Philippians 2:3-4

Tuesday 28 December 2010

Today I spent some time with Azard and Neela since I had some business related interpreting to do for them. I've mentioned this before and my feelings have not since changed: I am always grateful for the opportunity to spend individual quality time with my Deaf friends as it allows me to know a Deaf person on a deeper level.

Something different happened today. As we talked, laughed, shared and exchanged information, Azard and Neela became the mirror into which I saw my life. Somehow I was forced to reevaluate my own life against theirs as the layers of their characters were peeled away. Azard's ambition, sacrifice and concern for familial affairs were brought to the forefront and I was inspired. I was inspired and again forced to reevaluate [yes myself as an individual] but also my opinion of him.


Esteem: to value something or somebody highly; to have a high regard for something or someone; regard with respect or admiration.

Let nothing be done through strife or vainglory; but in lowliness of mind let each esteem others better than themselves. Look not every man on his own things, but every man also on the things of others. Philippians 2:3-4

And I, looked upon Azard in a way I've never done before.. with esteem =)

*****

"I am only one, but I am one"

Sunday 12 December 2010

Dear reader,

I apologise. I apologise to you for not writing sooner and more frequently, although I suspect that you may also owe me an apology for not reading lately lol. Well, there has been nothing to read so relax :)

Anyway, I feel a bit discouraged tonight and somehow it always helps when I talk to you. *Dramatic pause... sigh... Tonight I was approached by a lady who confronted me and basically voiced her concerns about what she feels is the lack of activity within Agape Deaf Centre. I will not give an account of this conversation in detail for obvious reasons but I will say that at the end of the convo I was left with feelings of failure and inadequacy.

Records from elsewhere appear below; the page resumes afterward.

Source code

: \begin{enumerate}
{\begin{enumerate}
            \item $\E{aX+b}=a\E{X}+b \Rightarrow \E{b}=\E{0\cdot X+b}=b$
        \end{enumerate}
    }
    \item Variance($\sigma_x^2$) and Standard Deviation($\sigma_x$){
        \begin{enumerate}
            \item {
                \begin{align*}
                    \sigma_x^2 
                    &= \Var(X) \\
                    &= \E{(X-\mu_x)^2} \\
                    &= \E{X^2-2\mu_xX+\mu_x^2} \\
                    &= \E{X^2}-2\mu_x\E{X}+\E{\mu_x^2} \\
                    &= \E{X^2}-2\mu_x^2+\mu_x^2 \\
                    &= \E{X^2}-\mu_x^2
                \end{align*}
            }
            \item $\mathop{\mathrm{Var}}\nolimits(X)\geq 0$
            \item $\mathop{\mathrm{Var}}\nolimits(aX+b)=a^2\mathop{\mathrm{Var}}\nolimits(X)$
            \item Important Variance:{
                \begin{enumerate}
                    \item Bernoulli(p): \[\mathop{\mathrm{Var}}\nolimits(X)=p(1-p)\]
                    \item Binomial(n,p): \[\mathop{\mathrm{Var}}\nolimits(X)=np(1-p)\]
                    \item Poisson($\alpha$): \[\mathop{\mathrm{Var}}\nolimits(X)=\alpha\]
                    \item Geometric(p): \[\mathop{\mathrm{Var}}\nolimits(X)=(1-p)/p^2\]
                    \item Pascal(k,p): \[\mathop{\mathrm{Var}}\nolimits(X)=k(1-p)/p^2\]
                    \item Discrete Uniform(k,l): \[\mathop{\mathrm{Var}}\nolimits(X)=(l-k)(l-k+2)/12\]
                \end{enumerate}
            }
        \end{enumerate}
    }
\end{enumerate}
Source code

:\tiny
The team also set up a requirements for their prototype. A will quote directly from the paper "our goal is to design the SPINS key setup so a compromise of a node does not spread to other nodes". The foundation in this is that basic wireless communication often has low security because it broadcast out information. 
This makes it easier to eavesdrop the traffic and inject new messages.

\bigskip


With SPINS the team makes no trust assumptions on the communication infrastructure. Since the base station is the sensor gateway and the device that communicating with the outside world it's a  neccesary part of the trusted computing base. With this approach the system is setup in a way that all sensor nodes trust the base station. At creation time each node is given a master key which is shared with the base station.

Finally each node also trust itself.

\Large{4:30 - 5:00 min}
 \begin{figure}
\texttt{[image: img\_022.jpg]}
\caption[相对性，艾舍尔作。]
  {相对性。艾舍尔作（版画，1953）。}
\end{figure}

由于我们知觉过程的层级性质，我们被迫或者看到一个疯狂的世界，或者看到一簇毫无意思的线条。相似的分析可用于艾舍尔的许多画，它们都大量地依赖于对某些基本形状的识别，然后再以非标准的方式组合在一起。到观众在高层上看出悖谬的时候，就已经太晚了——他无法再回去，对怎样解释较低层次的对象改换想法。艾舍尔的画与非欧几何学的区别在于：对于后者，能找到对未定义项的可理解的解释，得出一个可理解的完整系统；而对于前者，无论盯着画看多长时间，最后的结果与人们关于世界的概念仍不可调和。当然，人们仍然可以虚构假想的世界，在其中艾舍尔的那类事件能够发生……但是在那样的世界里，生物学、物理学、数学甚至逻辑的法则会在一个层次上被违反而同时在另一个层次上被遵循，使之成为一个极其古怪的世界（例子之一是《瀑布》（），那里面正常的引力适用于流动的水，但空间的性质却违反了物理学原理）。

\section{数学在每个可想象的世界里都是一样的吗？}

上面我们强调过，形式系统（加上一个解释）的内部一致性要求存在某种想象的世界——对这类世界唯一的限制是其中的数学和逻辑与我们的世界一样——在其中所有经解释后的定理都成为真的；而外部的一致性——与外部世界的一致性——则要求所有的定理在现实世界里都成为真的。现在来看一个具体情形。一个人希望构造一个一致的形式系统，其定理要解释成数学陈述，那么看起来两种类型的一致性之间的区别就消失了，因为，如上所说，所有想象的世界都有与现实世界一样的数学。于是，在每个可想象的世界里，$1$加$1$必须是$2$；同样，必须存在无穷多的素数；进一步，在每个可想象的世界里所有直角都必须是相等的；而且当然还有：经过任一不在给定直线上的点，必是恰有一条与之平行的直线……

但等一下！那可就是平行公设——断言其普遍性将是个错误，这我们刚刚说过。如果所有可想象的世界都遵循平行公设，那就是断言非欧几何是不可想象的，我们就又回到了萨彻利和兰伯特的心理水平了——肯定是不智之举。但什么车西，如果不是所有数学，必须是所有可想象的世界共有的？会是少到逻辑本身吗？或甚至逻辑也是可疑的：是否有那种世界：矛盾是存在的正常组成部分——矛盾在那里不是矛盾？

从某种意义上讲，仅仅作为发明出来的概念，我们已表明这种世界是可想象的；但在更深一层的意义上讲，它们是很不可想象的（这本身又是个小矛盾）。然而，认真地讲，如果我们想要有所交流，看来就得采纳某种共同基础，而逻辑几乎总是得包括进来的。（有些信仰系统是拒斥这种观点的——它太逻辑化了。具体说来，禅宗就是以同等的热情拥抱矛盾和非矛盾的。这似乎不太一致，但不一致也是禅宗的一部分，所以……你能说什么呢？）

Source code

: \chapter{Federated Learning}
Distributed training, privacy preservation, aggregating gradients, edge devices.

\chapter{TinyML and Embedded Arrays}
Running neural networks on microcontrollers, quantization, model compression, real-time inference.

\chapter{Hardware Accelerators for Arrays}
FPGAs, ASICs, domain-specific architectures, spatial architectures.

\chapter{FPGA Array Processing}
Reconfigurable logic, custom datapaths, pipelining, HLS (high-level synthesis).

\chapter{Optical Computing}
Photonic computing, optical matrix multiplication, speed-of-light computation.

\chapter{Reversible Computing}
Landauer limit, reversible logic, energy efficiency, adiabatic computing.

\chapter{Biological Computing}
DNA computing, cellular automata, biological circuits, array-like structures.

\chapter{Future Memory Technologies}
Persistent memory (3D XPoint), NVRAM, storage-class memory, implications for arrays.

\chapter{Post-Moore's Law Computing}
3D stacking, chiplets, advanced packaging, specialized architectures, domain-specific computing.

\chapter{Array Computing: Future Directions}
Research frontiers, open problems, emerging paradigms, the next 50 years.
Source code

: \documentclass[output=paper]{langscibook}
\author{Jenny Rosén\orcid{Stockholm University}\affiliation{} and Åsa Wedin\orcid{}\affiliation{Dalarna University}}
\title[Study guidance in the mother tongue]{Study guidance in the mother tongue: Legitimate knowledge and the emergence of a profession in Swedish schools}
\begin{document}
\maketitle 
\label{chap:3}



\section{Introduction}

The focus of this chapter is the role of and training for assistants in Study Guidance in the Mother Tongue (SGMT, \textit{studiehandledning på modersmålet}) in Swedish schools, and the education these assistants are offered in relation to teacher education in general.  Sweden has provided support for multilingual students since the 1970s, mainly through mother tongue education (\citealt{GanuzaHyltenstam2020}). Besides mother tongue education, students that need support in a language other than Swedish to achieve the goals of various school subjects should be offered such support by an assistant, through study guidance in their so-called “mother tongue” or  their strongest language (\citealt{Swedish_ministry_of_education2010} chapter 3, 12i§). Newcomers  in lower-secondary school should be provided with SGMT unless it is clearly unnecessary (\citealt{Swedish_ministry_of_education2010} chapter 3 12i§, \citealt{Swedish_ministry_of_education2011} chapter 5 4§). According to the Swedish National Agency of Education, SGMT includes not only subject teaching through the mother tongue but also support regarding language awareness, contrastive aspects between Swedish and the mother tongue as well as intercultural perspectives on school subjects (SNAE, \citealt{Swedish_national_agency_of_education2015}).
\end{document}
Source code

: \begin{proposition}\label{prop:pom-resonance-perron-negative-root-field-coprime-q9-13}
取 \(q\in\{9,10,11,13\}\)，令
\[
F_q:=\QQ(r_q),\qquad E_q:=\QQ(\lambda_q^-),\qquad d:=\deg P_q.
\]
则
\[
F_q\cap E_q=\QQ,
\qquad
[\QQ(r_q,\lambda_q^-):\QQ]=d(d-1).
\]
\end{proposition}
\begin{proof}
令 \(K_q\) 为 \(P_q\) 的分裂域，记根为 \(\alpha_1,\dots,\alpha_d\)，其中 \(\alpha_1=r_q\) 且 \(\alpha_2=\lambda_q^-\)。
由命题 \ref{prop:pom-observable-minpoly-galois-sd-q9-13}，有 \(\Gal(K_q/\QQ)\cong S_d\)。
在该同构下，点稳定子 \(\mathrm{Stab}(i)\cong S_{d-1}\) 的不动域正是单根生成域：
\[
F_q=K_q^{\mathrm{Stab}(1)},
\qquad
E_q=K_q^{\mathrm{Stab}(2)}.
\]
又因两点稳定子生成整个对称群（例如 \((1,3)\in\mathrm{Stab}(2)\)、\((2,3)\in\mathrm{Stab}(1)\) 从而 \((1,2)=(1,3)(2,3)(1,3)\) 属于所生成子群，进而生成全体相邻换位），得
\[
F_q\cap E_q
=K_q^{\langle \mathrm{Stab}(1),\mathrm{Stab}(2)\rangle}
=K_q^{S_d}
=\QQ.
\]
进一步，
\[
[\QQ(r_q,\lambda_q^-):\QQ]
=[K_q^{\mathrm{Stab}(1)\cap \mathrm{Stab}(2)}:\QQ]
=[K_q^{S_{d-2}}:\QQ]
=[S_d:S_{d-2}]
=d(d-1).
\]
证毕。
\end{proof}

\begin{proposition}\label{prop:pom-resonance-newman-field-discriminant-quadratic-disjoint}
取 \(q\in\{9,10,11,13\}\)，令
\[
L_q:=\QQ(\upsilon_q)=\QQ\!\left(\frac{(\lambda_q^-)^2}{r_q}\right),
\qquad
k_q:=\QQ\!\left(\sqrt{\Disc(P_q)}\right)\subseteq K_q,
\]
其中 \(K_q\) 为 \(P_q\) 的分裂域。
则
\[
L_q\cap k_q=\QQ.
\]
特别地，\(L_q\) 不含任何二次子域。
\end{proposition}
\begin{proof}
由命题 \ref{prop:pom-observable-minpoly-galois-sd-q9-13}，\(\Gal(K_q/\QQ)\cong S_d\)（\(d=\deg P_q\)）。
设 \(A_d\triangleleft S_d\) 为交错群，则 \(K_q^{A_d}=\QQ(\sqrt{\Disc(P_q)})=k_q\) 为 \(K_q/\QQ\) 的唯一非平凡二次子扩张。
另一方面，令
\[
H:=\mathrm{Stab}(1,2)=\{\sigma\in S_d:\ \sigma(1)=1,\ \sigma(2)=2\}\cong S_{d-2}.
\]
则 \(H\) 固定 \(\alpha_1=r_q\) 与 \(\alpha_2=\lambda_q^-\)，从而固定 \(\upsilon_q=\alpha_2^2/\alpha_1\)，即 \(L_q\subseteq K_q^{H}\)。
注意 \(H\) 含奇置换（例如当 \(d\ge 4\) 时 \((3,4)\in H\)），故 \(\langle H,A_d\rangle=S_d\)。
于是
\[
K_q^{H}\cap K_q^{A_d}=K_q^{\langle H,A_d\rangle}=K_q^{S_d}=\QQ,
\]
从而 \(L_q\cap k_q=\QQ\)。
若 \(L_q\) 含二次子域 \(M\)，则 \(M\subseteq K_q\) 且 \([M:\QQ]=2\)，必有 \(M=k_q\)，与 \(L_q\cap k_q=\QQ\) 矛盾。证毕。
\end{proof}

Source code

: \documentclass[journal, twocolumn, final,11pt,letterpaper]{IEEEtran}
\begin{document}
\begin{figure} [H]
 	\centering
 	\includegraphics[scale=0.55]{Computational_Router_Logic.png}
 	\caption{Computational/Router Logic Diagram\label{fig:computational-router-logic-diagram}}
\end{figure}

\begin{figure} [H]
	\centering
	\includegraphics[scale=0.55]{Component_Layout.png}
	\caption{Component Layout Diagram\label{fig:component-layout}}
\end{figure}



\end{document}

Reader, I am not a failure nor am I inadequate to fulfill the purpose that God has called me towards. This I know. Yet I feel incompetent and ineffectual in so many ways. Is it my youth? My unsociable tendencies? My shying away from responsibilities which comes with the title of director? My inexperience? I could list a million things that hinders my effectiveness as a good leader but I could hear God nudging me and reassuring me that I'm designed for His purpose in my life and I'm not serving the Deaf by accident.

It's funny how much I've grown, been humbled and learnt from my Deaf friends. Initially I expected to be the one imparting knowledge but here I am experiencing change. "Loving the Unloved" has everything to do with me Reader.

With tears in my eyes, tonight I kick inadequacy and failure aside and look to my God who is my strength, my source and my comfort. I turn to Him and ask Him to fill me, use me and hold me. Will you agree with me tonight Reader, whoever and wherever you are? All I need is God. All I need is God. He is enough. Edward Everett Hale said it best:

"I am only one, but I am one. I can't do everything but I can do something. The something I ought to do, I can do. And by the grace of God, I will."